WORK REQUEST: Every record that follows must be returned word for word.

RECORDS FOR THE EXERCISE:
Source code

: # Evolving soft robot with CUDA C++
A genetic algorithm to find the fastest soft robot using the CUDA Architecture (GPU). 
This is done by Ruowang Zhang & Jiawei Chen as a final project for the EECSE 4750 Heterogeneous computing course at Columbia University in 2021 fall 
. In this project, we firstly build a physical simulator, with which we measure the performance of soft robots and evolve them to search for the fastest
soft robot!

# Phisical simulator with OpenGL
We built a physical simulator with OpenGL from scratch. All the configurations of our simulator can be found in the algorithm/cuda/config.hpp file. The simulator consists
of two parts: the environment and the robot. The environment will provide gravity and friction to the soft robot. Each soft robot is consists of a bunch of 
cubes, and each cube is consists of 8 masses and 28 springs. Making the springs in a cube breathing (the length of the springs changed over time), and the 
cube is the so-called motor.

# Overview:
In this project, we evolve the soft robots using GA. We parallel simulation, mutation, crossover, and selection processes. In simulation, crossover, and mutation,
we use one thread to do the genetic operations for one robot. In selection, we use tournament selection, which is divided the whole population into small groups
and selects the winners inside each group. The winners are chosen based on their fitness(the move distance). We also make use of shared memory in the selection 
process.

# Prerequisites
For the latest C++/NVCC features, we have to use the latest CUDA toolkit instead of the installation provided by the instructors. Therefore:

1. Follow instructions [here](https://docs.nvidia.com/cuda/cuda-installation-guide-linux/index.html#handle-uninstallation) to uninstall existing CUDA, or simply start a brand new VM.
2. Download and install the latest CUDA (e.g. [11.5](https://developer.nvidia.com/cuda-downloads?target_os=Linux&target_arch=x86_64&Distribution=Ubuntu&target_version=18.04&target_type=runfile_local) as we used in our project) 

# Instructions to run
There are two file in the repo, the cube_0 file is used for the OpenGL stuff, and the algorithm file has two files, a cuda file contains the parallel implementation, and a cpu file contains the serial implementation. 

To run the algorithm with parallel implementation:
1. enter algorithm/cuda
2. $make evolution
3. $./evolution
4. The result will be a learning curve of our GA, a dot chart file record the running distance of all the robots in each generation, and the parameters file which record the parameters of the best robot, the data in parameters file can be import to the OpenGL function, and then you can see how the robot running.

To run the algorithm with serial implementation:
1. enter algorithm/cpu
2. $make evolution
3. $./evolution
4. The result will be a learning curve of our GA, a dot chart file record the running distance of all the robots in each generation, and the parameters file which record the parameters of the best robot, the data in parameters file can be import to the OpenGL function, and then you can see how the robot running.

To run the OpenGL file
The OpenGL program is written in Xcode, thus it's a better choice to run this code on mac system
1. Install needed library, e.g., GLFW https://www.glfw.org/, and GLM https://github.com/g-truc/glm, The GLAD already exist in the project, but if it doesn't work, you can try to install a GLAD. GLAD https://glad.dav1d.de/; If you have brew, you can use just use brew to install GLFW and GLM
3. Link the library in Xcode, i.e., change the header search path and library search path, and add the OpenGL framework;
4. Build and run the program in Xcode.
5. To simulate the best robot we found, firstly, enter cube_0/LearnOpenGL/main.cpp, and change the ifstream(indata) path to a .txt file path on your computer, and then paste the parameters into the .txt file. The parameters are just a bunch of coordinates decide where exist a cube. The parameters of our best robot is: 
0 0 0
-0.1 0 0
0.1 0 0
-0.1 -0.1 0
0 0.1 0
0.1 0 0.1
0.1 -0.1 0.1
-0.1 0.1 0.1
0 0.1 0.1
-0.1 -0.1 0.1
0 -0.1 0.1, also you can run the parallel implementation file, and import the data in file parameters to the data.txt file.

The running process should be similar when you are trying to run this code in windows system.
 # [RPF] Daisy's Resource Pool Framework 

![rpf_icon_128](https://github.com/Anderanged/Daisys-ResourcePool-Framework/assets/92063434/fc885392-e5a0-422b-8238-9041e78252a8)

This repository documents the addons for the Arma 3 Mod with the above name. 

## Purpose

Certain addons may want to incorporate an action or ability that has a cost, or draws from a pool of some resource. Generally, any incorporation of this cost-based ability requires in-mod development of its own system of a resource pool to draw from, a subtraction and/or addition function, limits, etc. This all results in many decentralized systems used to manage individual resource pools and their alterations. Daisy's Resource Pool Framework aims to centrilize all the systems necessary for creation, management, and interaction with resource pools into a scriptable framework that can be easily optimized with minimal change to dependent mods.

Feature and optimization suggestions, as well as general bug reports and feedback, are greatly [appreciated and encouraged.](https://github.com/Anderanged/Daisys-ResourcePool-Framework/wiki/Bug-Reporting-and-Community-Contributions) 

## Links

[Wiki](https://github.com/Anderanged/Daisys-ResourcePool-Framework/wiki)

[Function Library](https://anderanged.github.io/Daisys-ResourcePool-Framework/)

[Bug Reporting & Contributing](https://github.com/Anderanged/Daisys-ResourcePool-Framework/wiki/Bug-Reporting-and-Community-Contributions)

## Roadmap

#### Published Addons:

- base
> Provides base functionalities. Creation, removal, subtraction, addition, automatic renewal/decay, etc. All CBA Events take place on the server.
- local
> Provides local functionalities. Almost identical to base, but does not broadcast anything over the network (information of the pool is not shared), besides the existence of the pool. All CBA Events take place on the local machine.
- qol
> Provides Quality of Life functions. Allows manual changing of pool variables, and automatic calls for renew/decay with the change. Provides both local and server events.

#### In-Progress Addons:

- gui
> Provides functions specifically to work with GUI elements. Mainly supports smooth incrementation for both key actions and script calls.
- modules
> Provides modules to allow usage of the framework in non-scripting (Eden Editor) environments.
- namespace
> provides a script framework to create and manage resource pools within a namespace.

RESULT:
Source code

: # Evolving soft robot with CUDA C++
A genetic algorithm to find the fastest soft robot using the CUDA Architecture (GPU). 
This is done by Ruowang Zhang & Jiawei Chen as a final project for the EECSE 4750 Heterogeneous computing course at Columbia University in 2021 fall 
. In this project, we firstly build a physical simulator, with which we measure the performance of soft robots and evolve them to search for the fastest
soft robot!

# Phisical simulator with OpenGL
We built a physical simulator with OpenGL from scratch. All the configurations of our simulator can be found in the algorithm/cuda/config.hpp file. The simulator consists
of two parts: the environment and the robot. The environment will provide gravity and friction to the soft robot. Each soft robot is consists of a bunch of 
cubes, and each cube is consists of 8 masses and 28 springs. Making the springs in a cube breathing (the length of the springs changed over time), and the 
cube is the so-called motor.

# Overview:
In this project, we evolve the soft robots using GA. We parallel simulation, mutation, crossover, and selection processes. In simulation, crossover, and mutation,
we use one thread to do the genetic operations for one robot. In selection, we use tournament selection, which is divided the whole population into small groups
and selects the winners inside each group. The winners are chosen based on their fitness(the move distance). We also make use of shared memory in the selection 
process.

# Prerequisites
For the latest C++/NVCC features, we have to use the latest CUDA toolkit instead of the installation provided by the instructors. Therefore:

1. Follow instructions [here](https://docs.nvidia.com/cuda/cuda-installation-guide-linux/index.html#handle-uninstallation) to uninstall existing CUDA, or simply start a brand new VM.
2. Download and install the latest CUDA (e.g. [11.5](https://developer.nvidia.com/cuda-downloads?target_os=Linux&target_arch=x86_64&Distribution=Ubuntu&target_version=18.04&target_type=runfile_local) as we used in our project) 

# Instructions to run
There are two file in the repo, the cube_0 file is used for the OpenGL stuff, and the algorithm file has two files, a cuda file contains the parallel implementation, and a cpu file contains the serial implementation. 

To run the algorithm with parallel implementation:
1. enter algorithm/cuda
2. $make evolution
3. $./evolution
4. The result will be a learning curve of our GA, a dot chart file record the running distance of all the robots in each generation, and the parameters file which record the parameters of the best robot, the data in parameters file can be import to the OpenGL function, and then you can see how the robot running.

To run the algorithm with serial implementation:
1. enter algorithm/cpu
2. $make evolution
3. $./evolution
4. The result will be a learning curve of our GA, a dot chart file record the running distance of all the robots in each generation, and the parameters file which record the parameters of the best robot, the data in parameters file can be import to the OpenGL function, and then you can see how the robot running.

To run the OpenGL file
The OpenGL program is written in Xcode, thus it's a better choice to run this code on mac system
1. Install needed library, e.g., GLFW https://www.glfw.org/, and GLM https://github.com/g-truc/glm, The GLAD already exist in the project, but if it doesn't work, you can try to install a GLAD. GLAD https://glad.dav1d.de/; If you have brew, you can use just use brew to install GLFW and GLM
3. Link the library in Xcode, i.e., change the header search path and library search path, and add the OpenGL framework;
4. Build and run the program in Xcode.
5. To simulate the best robot we found, firstly, enter cube_0/LearnOpenGL/main.cpp, and change the ifstream(indata) path to a .txt file path on your computer, and then paste the parameters into the .txt file. The parameters are just a bunch of coordinates decide where exist a cube. The parameters of our best robot is: 
0 0 0
-0.1 0 0
0.1 0 0
-0.1 -0.1 0
0 0.1 0
0.1 0 0.1
0.1 -0.1 0.1
-0.1 0.1 0.1
0 0.1 0.1
-0.1 -0.1 0.1
0 -0.1 0.1, also you can run the parallel implementation file, and import the data in file parameters to the data.txt file.

The running process should be similar when you are trying to run this code in windows system.
 # [RPF] Daisy's Resource Pool Framework 

![rpf_icon_128](https://github.com/Anderanged/Daisys-ResourcePool-Framework/assets/92063434/fc885392-e5a0-422b-8238-9041e78252a8)

This repository documents the addons for the Arma 3 Mod with the above name. 

## Purpose

Certain addons may want to incorporate an action or ability that has a cost, or draws from a pool of some resource. Generally, any incorporation of this cost-based ability requires in-mod development of its own system of a resource pool to draw from, a subtraction and/or addition function, limits, etc. This all results in many decentralized systems used to manage individual resource pools and their alterations. Daisy's Resource Pool Framework aims to centrilize all the systems necessary for creation, management, and interaction with resource pools into a scriptable framework that can be easily optimized with minimal change to dependent mods.

Feature and optimization suggestions, as well as general bug reports and feedback, are greatly [appreciated and encouraged.](https://github.com/Anderanged/Daisys-ResourcePool-Framework/wiki/Bug-Reporting-and-Community-Contributions) 

## Links

[Wiki](https://github.com/Anderanged/Daisys-ResourcePool-Framework/wiki)

[Function Library](https://anderanged.github.io/Daisys-ResourcePool-Framework/)

[Bug Reporting & Contributing](https://github.com/Anderanged/Daisys-ResourcePool-Framework/wiki/Bug-Reporting-and-Community-Contributions)

## Roadmap

#### Published Addons:

- base
> Provides base functionalities. Creation, removal, subtraction, addition, automatic renewal/decay, etc. All CBA Events take place on the server.
- local
> Provides local functionalities. Almost identical to base, but does not broadcast anything over the network (information of the pool is not shared), besides the existence of the pool. All CBA Events take place on the local machine.
- qol
> Provides Quality of Life functions. Allows manual changing of pool variables, and automatic calls for renew/decay with the change. Provides both local and server events.

#### In-Progress Addons:

- gui
> Provides functions specifically to work with GUI elements. Mainly supports smooth incrementation for both key actions and script calls.
- modules
> Provides modules to allow usage of the framework in non-scripting (Eden Editor) environments.
- namespace
> provides a script framework to create and manage resource pools within a namespace.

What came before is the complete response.